EXERCISE REQUIREMENTS - Examine each line of the data, and copy the ones containing "pass".

ENTRIES SHOWN -
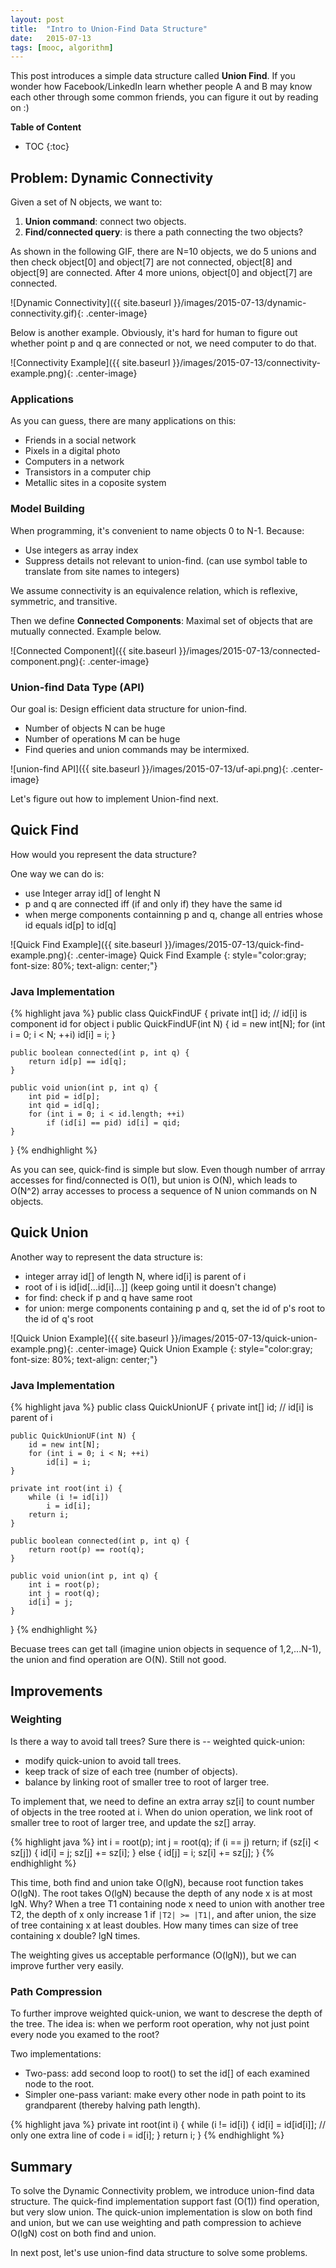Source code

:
 ```yaml
---
layout: post
title:  "Intro to Union-Find Data Structure"
date:   2015-07-13
tags: [mooc, algorithm]
---
```

This post introduces a simple data structure called **Union Find**. If you wonder how Facebook/LinkedIn learn whether people A and B may know each other through some common friends, you can figure it out by reading on :)

**Table of Content**

* TOC
{:toc}

## Problem: Dynamic Connectivity
Given a set of N objects, we want to:
1. **Union command**: connect two objects.
2. **Find/connected query**: is there a path connecting the two objects?

As shown in the following GIF, there are N=10 objects, we do 5 unions and then check object[0] and object[7] are not connected, object[8] and object[9] are connected. After 4 more unions, object[0] and object[7] are connected.

![Dynamic Connectivity]({{ site.baseurl }}/images/2015-07-13/dynamic-connectivity.gif){: .center-image}

Below is another example. Obviously, it's hard for human to figure out whether point p and q are connected or not, we need computer to do that.

![Connectivity Example]({{ site.baseurl }}/images/2015-07-13/connectivity-example.png){: .center-image}

### Applications

As you can guess, there are many applications on this:

* Friends in a social network
* Pixels in a digital photo
* Computers in a network
* Transistors in a computer chip
* Metallic sites in a coposite system

### Model Building

When programming, it's convenient to name objects 0 to N-1. Because:

* Use integers as array index
* Suppress details not relevant to union-find. (can use symbol table to translate from site names to integers)

We assume connectivity is an equivalence relation, which is reflexive, symmetric, and transitive.

Then we define **Connected Components**: Maximal set of objects that are mutually connected. Example below.

![Connected Component]({{ site.baseurl }}/images/2015-07-13/connected-component.png){: .center-image}

### Union-find Data Type (API)
Our goal is: Design efficient data structure for union-find.

* Number of objects N can be huge
* Number of operations M can be huge
* Find queries and union commands may be intermixed.

![union-find API]({{ site.baseurl }}/images/2015-07-13/uf-api.png){: .center-image}

Let's figure out how to implement Union-find next.

## Quick Find

How would you represent the data structure?

One way we can do is:

* use Integer array id[] of lenght N
* p and q are connected iff (if and only if) they have the same id
* when merge components containning p and q, change all entries whose id equals id[p] to id[q]

![Quick Find Example]({{ site.baseurl }}/images/2015-07-13/quick-find-example.png){: .center-image}
Quick Find Example
{: style="color:gray; font-size: 80%; text-align: center;"}

### Java Implementation

{% highlight java %}
public class QuickFindUF {
    private int[] id; // id[i] is component id for object i
    public QuickFindUF(int N) {
        id = new int[N];
        for (int i = 0; i < N; ++i)
            id[i] = i;
    }

    public boolean connected(int p, int q) {
	    return id[p] == id[q];
    }

    public void union(int p, int q) {
        int pid = id[p];
        int qid = id[q];
        for (int i = 0; i < id.length; ++i)
            if (id[i] == pid) id[i] = qid;
    }
}
{% endhighlight %}

As you can see, quick-find is simple but slow. Even though number of arrray accesses for find/connected is O(1), but union is O(N), which leads to O(N^2) array accesses to process a sequence of N union commands on N objects.

## Quick Union

Another way to represent the data structure is:

* integer array id[] of length N, where id[i] is parent of i
* root of i is id[id[...id[i]...]] (keep going until it doesn't change)
* for find: check if p and q have same root
* for union: merge components containing p and q, set the id of p's root to the id of q's root

![Quick Union Example]({{ site.baseurl }}/images/2015-07-13/quick-union-example.png){: .center-image}
Quick Union Example
{: style="color:gray; font-size: 80%; text-align: center;"}

### Java Implementation

{% highlight java %}
public class QuickUnionUF {
    private int[] id; // id[i] is parent of i

    public QuickUnionUF(int N) {
        id = new int[N];
        for (int i = 0; i < N; ++i)
            id[i] = i;
    }

    private int root(int i) {
        while (i != id[i])
            i = id[i];
        return i;
    }

    public boolean connected(int p, int q) {
        return root(p) == root(q);
    }

	public void union(int p, int q) {
        int i = root(p);
        int j = root(q);
        id[i] = j;
    }
}
{% endhighlight %}

Becuase trees can get tall (imagine union objects in sequence of 1,2,...N-1), the union and find operation are O(N). Still not good.

## Improvements

### Weighting

Is there a way to avoid tall trees? Sure there is -- weighted quick-union:

* modify quick-union to avoid tall trees.
* keep track of size of each tree (number of objects).
* balance by linking root of smaller tree to root of larger tree.

To implement that, we need to define an extra array sz[i] to count number of objects in the tree rooted at i. When do union operation, we link root of smaller tree to root of larger tree, and update the sz[] array.

{% highlight java %}
int i = root(p);
int j = root(q);
if (i == j) return;
if (sz[i] < sz[j]) { id[i] = j; sz[j] += sz[i]; }
else               { id[j] = i; sz[i] += sz[j]; }
{% endhighlight %}

This time, both find and union take O(lgN), because root function takes O(lgN). The root takes O(lgN) because the depth of any node x is at most lgN. Why? When a tree T1 containing node x need to union with another tree T2, the depth of x only increase 1 if `|T2| >= |T1|`, and after union, the size of tree containing x at least doubles. How many times can size of tree containing x double? lgN times.

The weighting gives us acceptable performance (O(lgN)), but we can improve further very easily.

### Path Compression

To further improve weighted quick-union, we want to descrese the depth of the tree. The idea is: when we perform root operation, why not just point every node you examed to the root?

Two implementations:

* Two-pass: add second loop to root() to set the id[] of each examined node to the root.
* Simpler one-pass variant: make every other node in path point to its grandparent (thereby halving path length).


{% highlight java %}
private int root(int i) {
    while (i != id[i]) {
        id[i] = id[id[i]]; // only one extra line of code
        i = id[i];
    }
    return i;
}
{% endhighlight %}

## Summary

To solve the Dynamic Connectivity problem, we introduce union-find data structure. The quick-find implementation support fast (O(1)) find operation, but very slow union. The quick-union implementation is slow on both find and union, but we can use weighting and path compression to achieve O(lgN) cost on both find and union.

In next post, let's use union-find data structure to solve some problems.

ANSWER TO THE PROBLEM -
* Two-pass: add second loop to root() to set the id[] of each examined node to the root.
* Simpler one-pass variant: make every other node in path point to its grandparent (thereby halving path length).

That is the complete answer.